ELANE encodes neutrophil elastase, a neutrophil serine protease with important antimicrobial effects and is found as part of neutrophil extracellular trap (NET) complexes. Pathogenic ELANE mutations have been described in forms of hereditary neutropenia. However, our patient was never neutropenic. Because of the striking clinical scenario, we investigated this mutation functionally.

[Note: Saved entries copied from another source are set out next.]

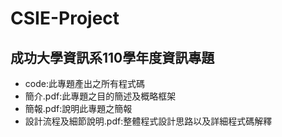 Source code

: # CSIE-Project
## 成功大學資訊系110學年度資訊專題
- code:此專題產出之所有程式碼
- 簡介.pdf:此專題之目的簡述及概略框架
- 簡報.pdf:說明此專題之簡報
- 設計流程及細節說明.pdf:整體程式設計思路以及詳細程式碼解釋
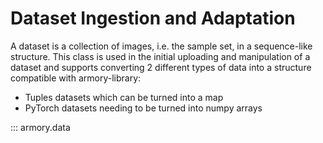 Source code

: # Dataset Ingestion and Adaptation
A dataset is a collection of images, i.e. the sample set, in a sequence-like structure. This class is used in the initial uploading and manipulation of a dataset and supports converting 2 different types of data into a structure compatible with armory-library:

- Tuples datasets which can be turned into a map
- PyTorch datasets needing to be turned into numpy arrays

::: armory.data
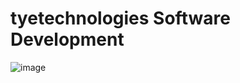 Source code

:# tyetechnologies Software Development
![image](https://user-images.githubusercontent.com/49811392/113004577-b32e7480-9141-11eb-910d-302f7fe97c65.png)
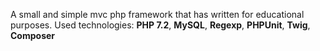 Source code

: A small and simple mvc php framework that has written for educational purposes.
Used technologies: **PHP 7.2**, **MySQL**, **Regexp**, **PHPUnit**, **Twig**, **Composer** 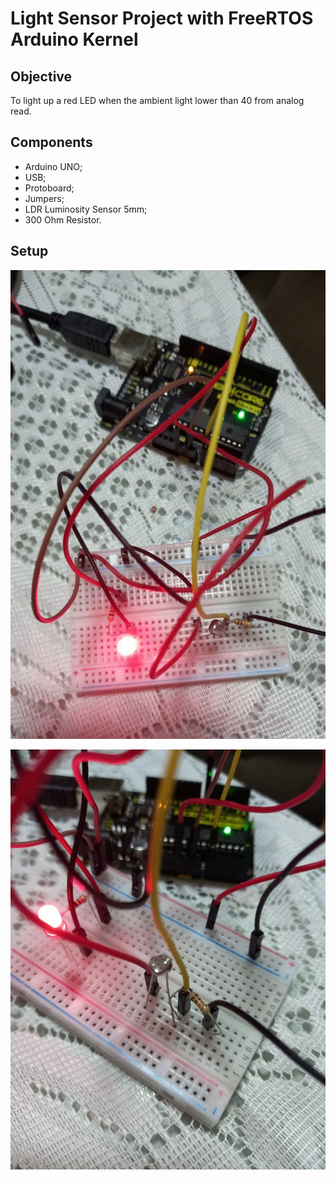 # Light Sensor Project with FreeRTOS Arduino Kernel

## Objective

To light up a red LED when the ambient light lower than 40 from analog read.

## Components

- Arduino UNO;
- USB;
- Protoboard;
- Jumpers;
- LDR Luminosity Sensor 5mm;
- 300 Ohm Resistor.

## Setup

![alt text](https://github.com/danielaczarref/LightSensor-FreeRTOS/blob/master/photo_2021-09-16_00-15-56.jpg?raw=true)


![alt text](https://github.com/danielaczarref/LightSensor-FreeRTOS/blob/master/photo_2021-09-16_00-16-00.jpg?raw=true)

NET formation by neutrophils was assessed by scanning electron microscopy. Neutrophil activation and neutrophil elastase production were studied by flow cytometry and fluorescent substrate based functional assay, respectively. Multiplex assay was used to quantitate neutrophil inflammatory cytokine production. PYMOL software was used to generate three-dimensional models of mutant elastase.
The patient’s activated neutrophils demonstrated significantly decreased ability to form NETs by scanning electron microscopy, as well as quantitative defects in neutrophil activation and neutrophil elastase activity. The patient’s neutrophils demonstrated altered levels of IL-12 and IL-8 - key cytokines for antiviral immunity and neutrophil chemotaxis. Three-dimensional mapping revealed that the mutation could alter protein folding and surface charge distribution, potentially perturbing protein trafficking. Thus, the mutation could impact neutrophil function by decreasing NETosis, and altering key antiviral activities of neutrophils.